• Prompt: Of the lines below, write out exactly those from the line with "the load_iris dataset" through the line with "# # Print description", both included, and skip the rest.

• Extracted data:
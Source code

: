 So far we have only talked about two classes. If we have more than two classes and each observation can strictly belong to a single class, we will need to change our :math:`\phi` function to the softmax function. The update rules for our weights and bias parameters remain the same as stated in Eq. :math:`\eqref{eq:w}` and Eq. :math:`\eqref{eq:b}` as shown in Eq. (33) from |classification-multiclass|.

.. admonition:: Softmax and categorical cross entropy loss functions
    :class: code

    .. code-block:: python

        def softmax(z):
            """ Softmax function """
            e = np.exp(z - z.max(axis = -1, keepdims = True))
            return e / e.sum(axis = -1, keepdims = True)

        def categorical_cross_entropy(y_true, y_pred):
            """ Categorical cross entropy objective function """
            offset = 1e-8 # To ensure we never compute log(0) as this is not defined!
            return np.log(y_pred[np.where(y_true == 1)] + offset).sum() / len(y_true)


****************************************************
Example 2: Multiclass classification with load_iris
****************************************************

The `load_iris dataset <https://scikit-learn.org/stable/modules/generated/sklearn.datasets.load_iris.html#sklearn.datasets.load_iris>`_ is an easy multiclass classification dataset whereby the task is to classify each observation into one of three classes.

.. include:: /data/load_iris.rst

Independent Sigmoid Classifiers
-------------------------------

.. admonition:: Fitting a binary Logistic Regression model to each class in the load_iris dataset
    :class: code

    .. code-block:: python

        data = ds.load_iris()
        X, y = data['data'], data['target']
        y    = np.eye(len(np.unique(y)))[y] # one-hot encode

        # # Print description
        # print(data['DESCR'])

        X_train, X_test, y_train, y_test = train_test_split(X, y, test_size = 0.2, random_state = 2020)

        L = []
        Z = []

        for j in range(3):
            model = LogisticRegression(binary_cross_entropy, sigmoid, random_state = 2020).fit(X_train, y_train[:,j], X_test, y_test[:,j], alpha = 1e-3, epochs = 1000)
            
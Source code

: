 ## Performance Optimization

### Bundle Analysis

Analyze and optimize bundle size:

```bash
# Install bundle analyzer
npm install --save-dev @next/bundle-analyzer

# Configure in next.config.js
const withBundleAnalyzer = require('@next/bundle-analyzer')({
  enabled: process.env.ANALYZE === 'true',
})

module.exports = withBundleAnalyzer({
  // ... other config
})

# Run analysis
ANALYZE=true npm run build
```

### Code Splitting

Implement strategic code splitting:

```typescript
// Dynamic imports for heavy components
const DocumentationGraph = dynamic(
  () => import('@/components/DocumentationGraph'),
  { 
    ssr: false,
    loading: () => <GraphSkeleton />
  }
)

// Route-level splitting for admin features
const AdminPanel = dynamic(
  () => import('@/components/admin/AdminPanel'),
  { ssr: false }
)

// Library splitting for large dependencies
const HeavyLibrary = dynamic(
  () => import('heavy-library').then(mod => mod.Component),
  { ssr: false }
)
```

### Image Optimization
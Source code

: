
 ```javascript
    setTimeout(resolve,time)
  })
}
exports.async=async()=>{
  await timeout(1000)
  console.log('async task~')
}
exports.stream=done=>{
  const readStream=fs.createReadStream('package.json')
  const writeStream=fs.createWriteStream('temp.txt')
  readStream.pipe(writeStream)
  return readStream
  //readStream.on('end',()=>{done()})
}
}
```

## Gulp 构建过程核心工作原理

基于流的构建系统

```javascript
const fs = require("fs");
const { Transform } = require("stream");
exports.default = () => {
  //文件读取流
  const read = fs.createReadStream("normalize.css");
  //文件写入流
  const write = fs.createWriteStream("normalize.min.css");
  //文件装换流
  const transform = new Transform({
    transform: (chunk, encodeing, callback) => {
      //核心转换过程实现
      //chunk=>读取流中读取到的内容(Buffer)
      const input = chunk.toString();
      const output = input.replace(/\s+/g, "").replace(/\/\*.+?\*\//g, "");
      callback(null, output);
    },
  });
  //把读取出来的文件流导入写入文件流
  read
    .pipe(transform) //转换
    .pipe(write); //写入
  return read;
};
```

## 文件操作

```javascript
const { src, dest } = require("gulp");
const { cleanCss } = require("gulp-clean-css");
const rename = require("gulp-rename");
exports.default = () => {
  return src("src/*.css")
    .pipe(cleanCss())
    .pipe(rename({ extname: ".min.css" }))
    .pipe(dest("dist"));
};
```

• Result of this exercise:
.. admonition:: Fitting a binary Logistic Regression model to each class in the load_iris dataset
    :class: code

    .. code-block:: python

        data = ds.load_iris()
        X, y = data['data'], data['target']
        y    = np.eye(len(np.unique(y)))[y] # one-hot encode

        # # Print description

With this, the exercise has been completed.